Learning is also simply a consequence of living. By just getting up in the morning and going to work new learning takes place.
Can we bring quality education to people online? The answer is a bit of a mixed bag. We can and we can’t.
Key factors in learning
Knowledge, skills and attitude are all key factors in how we learn. What is your pre-knowledge about a topic? Do you possess any relevant skills already? And what’s your attitude to the topic? Are you interested in it or a bit ambivalent?
The number of courses that are available online is growing every day, yet when I ask people in my network about the online courses they undertake I hear repeatedly that they don’t complete them. Even if they paid big money for them.
Education is big business and the online market is worth billions. Sebastian Thrun, the founder of online university Udacity, told Fast Company that he is concerned with the low number of people who actually finish any of the classes offered on the platform, which is less than 10%.
Do we have to get people to sit in a classroom to find the peace of mind they need to actually finish the courses they sign up to?
Will online training ever be worth as much as live training? Can we do anything to stop the drop-off?
When does learning take place?
Online learning can take place on YouTube or anywhere else online, and you have to ask yourself when attempting to learn online: will this content provide me with an improved ability to think critically and to ask new questions? And, will this content present the topic from a different perspective or not?
If your answer to both questions is no, then you need to move on and use another source when learning about a given topic.
What drives learning?
Two of the biggest drivers when we learn are inner motivation (your level of curiosity) and your environment – that is, both your physical environment and the people around you. Does the environment you are in allow you to think differently and does it offer you the freedom to find new solutions? Also, another major factor for success is the ability to practice your new insights immediately. The peer group factor.

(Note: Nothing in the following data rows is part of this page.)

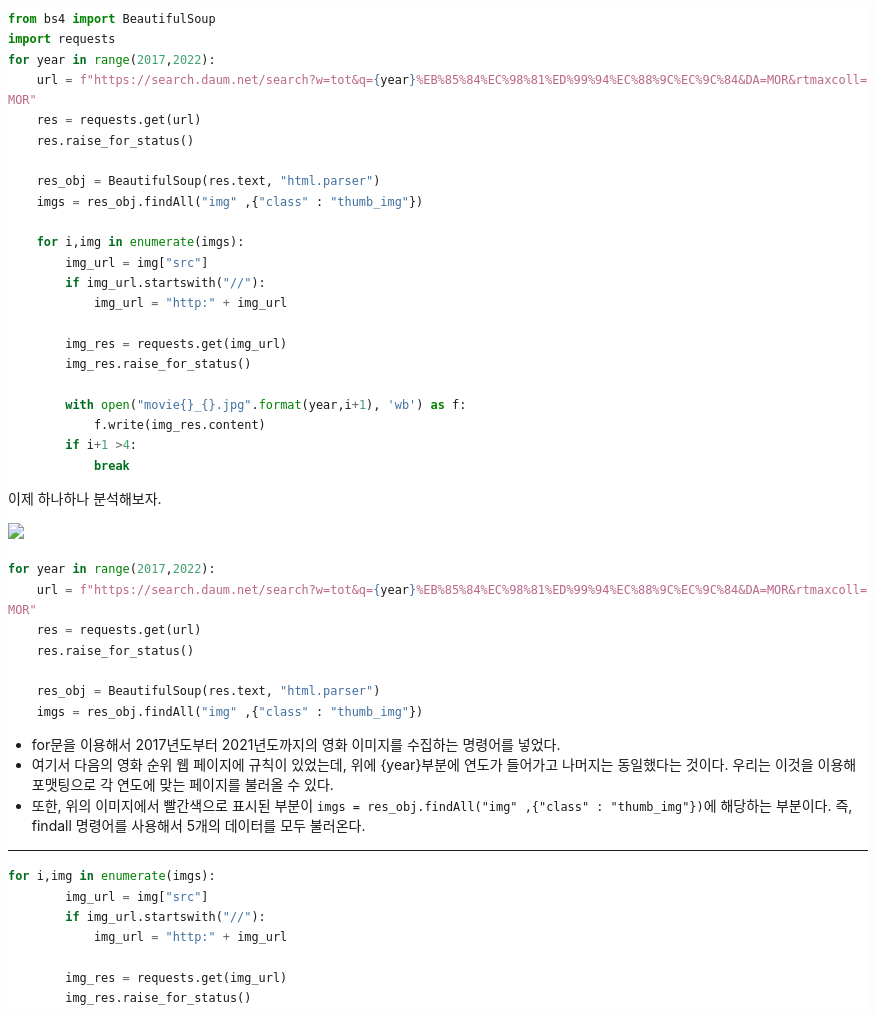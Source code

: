 
```python
from bs4 import BeautifulSoup
import requests
for year in range(2017,2022):
    url = f"https://search.daum.net/search?w=tot&q={year}%EB%85%84%EC%98%81%ED%99%94%EC%88%9C%EC%9C%84&DA=MOR&rtmaxcoll=MOR"
    res = requests.get(url)
    res.raise_for_status()

    res_obj = BeautifulSoup(res.text, "html.parser")
    imgs = res_obj.findAll("img" ,{"class" : "thumb_img"})

    for i,img in enumerate(imgs):
        img_url = img["src"]
        if img_url.startswith("//"):
            img_url = "http:" + img_url
        
        img_res = requests.get(img_url)
        img_res.raise_for_status()

        with open("movie{}_{}.jpg".format(year,i+1), 'wb') as f:
            f.write(img_res.content)
        if i+1 >4:
            break
```

이제 하나하나 분석해보자.

<img width = "80%" src="https://user-images.githubusercontent.com/97590480/151173644-7beac346-59c5-4261-b657-2a6a98d92ae6.png">

```python
for year in range(2017,2022):
    url = f"https://search.daum.net/search?w=tot&q={year}%EB%85%84%EC%98%81%ED%99%94%EC%88%9C%EC%9C%84&DA=MOR&rtmaxcoll=MOR"
    res = requests.get(url)
    res.raise_for_status()

    res_obj = BeautifulSoup(res.text, "html.parser")
    imgs = res_obj.findAll("img" ,{"class" : "thumb_img"})
```
- for문을 이용해서 2017년도부터 2021년도까지의 영화 이미지를 수집하는 명령어를 넣었다.
- 여기서 다음의 영화 순위 웹 페이지에 규칙이 있었는데, 위에 {year}부분에 연도가 들어가고 나머지는 동일했다는 것이다. 우리는 이것을 이용해 포맷팅으로 각 연도에 맞는 페이지를 불러올 수 있다.
- 또한, 위의 이미지에서 빨간색으로 표시된 부분이 `imgs = res_obj.findAll("img" ,{"class" : "thumb_img"})`에 해당하는 부분이다. 즉, findall 명령어를 사용해서 5개의 데이터를 모두 불러온다.
___
```python
for i,img in enumerate(imgs):
        img_url = img["src"]
        if img_url.startswith("//"):
            img_url = "http:" + img_url
        
        img_res = requests.get(img_url)
        img_res.raise_for_status()
```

Creating groups and encouraging discussions online makes a huge difference. Udacity has created hundreds of learning hubs using meetup.com – check it out, there may be people out there with the same interests as you. Social media encourages collaboration and that is one reason why you should get social media involved in the learning process.
If you are a beginner, then formal learning and courses will help you to reach a certain level, but if you would like to become an expert then you need to connect to modes of informal learning. Informal learning takes place at work, during discussions and through hours of practice and personal experience.
Your final customer
Before I began lecturing at INSEEC University in London I worked at a company that certified businesses in ISO 9001 quality management systems. One thing I learned there was that the businesses that preformed the best were those that were most concerned about what the end customer thought about their products and services.
This attitude is directly relevant to learning and online learning. If you as a learner are keen to make the extra effort to learn about a subject more thoroughly, then you will spend the time studying and will listen to online classes. But, if your motivation is to just pass the test and then go back to your normal practice then you will not gain much from an online course. Your final customer will be your employer and your future clients. Will they like you and your service?
My final observation is this: your attitude and why you want to learn something will have the greatest impact on your learning experience whether your learning takes place in a classroom or online.